为了研究生物环境中微生物群体的种类，一般传统的方法包括：直接对微生物进行培养，变性梯度凝胶电泳(DGGE，Denaturing Gradient Gel Electrophoresis)，末端限制性内切酶片段长度多态性(T-RFLP，Terminal Restriction Fragment Length Polymorphism)，荧光原位杂交(FISH，Fluorescence In Situ Hybridization)，对可能的微生物种类进行PCR(聚合酶链式反应，Polymerase Chain Reaction)；但这些方式都只能揭露环境中很小一部分微生物种类。如果能进行宏基因组的分析，通过直接对环境中的微生物群体进行基因组研究，得到一个比较全面的微生物种类目录，有助于对微生物群体的后续研究和应用。

由于原核生物中16S rRNA(核蛋白核糖核酸，ribosomal RNA(RiboNucleic Acid))的序列高度保守，可精确指示细菌之间的亲缘关系；16S rRNA的大小为1500bp(碱基对，Base Pair)左右，所含信息能反映生物界进化关系，易操作，适用于各级分类单元；所以在宏基因组的研究中，16S区测序是最常用的聚类和分类方法。传统的宏基因组的测序是通过Sanger技术测序16S rRNA gene(16S rDNA)得到至少500bp的读长，这个读长的长度足够长，能够装配出近乎完整的16S rDNA序列，帮助我们去精准地研究每一条序列的物种来源，但它容易产生嵌合体，而且测序成本比较高，费时又费力。

随着新开发出的测序技术以及测序成本的逐步降低，宏基因组的研究变得越来越实用，所涉及的技术包括Pyrosequencing、Solexa等。对于这些革命性的技术的一个主要挑战就是读长太短，无法对每个个体的16S rDNA进行测序，因而它的测序信息不足以让我们去精准地对微生物进行分类。

综上所述，提供一种更加准确地对微生物进行聚类分析的方法且方便快捷、成本低廉成为本领域亟待解决的技术问题。

发明内容

本发明要解决的一个技术问题是提供一种对宏基因组16S高可变区V6进行测序聚类分析的方法，通过对16S的高可变区V6区进行solexa测序，并通过对这些16S可变区的短序列进行系统分类，可以在成本低廉的基础上准确反映物种的丰度信息。
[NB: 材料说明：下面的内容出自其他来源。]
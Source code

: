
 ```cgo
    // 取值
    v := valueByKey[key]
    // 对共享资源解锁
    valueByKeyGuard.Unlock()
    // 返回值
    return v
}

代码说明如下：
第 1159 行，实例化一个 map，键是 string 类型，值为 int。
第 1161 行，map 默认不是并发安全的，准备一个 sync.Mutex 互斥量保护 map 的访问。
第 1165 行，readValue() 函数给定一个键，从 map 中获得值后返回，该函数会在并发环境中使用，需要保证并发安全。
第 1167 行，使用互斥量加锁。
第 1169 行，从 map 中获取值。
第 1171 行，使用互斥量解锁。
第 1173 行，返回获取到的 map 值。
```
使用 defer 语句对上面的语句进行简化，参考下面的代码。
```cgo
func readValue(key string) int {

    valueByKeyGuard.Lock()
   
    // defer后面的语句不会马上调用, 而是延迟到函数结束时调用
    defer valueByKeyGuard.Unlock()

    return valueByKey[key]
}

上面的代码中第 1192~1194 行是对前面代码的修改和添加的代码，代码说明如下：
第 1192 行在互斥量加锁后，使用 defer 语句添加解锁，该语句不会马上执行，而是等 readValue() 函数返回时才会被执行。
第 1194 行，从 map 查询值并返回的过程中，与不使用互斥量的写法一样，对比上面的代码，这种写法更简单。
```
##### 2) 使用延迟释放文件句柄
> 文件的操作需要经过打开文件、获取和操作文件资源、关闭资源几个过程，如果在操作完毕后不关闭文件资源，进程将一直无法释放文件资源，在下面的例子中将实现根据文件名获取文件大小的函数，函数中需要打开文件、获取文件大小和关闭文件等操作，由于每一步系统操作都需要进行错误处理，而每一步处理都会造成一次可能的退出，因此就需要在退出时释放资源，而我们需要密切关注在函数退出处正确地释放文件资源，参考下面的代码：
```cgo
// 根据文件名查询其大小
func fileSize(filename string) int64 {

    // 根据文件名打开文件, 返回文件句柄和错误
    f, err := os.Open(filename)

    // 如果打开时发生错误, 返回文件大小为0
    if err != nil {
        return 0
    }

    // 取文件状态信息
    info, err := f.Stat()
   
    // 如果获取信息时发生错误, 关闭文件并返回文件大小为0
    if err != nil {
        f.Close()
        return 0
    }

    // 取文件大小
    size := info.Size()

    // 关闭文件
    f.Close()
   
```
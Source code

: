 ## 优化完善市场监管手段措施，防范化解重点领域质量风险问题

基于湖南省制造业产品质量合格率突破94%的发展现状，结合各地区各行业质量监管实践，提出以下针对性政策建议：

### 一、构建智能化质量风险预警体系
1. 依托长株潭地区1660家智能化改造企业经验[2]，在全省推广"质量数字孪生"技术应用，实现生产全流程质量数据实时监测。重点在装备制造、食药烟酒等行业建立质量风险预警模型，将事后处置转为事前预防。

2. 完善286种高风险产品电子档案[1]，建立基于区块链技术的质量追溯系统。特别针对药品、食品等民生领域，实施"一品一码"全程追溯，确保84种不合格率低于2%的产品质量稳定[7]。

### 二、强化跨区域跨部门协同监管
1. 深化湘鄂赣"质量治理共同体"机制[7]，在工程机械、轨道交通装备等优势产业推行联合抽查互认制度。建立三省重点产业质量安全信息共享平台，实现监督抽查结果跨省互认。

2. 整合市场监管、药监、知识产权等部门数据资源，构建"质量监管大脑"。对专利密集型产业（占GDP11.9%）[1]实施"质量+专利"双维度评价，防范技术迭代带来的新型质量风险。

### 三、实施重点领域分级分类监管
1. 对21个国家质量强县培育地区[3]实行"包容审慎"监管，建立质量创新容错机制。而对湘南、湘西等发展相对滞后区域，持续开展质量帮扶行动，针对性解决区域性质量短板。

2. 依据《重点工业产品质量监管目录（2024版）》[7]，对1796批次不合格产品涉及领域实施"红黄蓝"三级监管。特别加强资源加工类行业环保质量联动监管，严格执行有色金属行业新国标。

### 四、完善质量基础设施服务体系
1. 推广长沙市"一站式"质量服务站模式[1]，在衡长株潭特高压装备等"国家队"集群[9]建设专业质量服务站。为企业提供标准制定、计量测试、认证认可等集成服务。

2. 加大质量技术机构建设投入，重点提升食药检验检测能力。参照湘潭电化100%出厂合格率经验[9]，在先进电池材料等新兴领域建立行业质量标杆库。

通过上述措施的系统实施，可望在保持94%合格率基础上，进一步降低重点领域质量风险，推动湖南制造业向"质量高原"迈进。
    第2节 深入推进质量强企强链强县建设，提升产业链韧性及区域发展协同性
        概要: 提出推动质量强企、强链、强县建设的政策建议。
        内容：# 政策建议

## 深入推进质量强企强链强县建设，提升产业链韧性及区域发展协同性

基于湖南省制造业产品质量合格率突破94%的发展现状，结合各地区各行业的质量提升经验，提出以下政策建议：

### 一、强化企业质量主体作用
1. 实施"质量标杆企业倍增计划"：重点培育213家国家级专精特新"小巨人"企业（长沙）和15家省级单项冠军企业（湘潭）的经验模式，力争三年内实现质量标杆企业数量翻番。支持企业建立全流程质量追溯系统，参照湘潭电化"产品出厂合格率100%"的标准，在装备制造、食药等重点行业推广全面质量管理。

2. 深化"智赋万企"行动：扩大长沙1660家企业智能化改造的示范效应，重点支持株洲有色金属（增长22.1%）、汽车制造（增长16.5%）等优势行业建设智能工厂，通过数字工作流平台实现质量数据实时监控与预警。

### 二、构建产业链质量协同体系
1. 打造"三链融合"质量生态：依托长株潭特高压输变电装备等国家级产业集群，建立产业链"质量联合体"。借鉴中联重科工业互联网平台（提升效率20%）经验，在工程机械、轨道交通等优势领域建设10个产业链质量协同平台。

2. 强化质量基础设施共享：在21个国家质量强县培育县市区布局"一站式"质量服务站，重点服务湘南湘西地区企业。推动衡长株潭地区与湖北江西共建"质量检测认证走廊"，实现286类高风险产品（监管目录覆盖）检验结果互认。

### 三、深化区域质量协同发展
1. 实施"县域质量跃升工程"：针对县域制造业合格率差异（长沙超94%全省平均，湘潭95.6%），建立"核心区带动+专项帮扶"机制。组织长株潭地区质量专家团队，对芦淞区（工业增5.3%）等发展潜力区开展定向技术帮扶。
本发明的一个方面提供了一种对宏基因组16S高可变区V6进行测序聚类分析的方法，该方法包括：提取微生物的脱氧核糖核酸DNA；通过引物对宏基因组16S核糖体脱氧核糖核酸rDNA的高可变区V6进行聚合酶链式反应PCR，并为每个样品加上标签序列；把不同样品的PCR产物进行混合；对混合后的PCR产物进行Solexa建库法建库；使用Solexa测序工具对高可变区V6的文库进行双末端pair-end测序，得到原始的测序数据；对测序数据进行筛选，以过滤掉低质量的数据；利用重叠群的关系对高可变区V6的全长序列进行组装；通过标签序列把reads分配到对应的样品上；通过对reads进行分类分析，以实现使用高可变区的测序对微生物群体进行高通量的分类。

本发明提供的对宏基因组16S高可变区V6进行测序聚类分析的方法的一个实施例中，该方法还包括：在步骤“提取微生物的脱氧核糖核酸DNA”之前，执行微生物群体的取样。

本发明提供的对宏基因组16S高可变区V6进行测序聚类分析的方法的一个实施例中，该方法还包括：在步骤“通过对reads进行分类分析”之后，对不同差异度的序列进行操作分类学单元OTU的分类；根据标签序列和reads，进行种群多样性估计Chao1算法和血管紧张素转化酶ACE的多样性分析。

本发明提供的对宏基因组16S高可变区V6进行测序聚类分析的方法的一个实施例中，在进行种群多样性估计Chao1算法和血管紧张素转化酶ACE的多样性分析之后，输出微生物群体的多样性分析图和相对丰度图。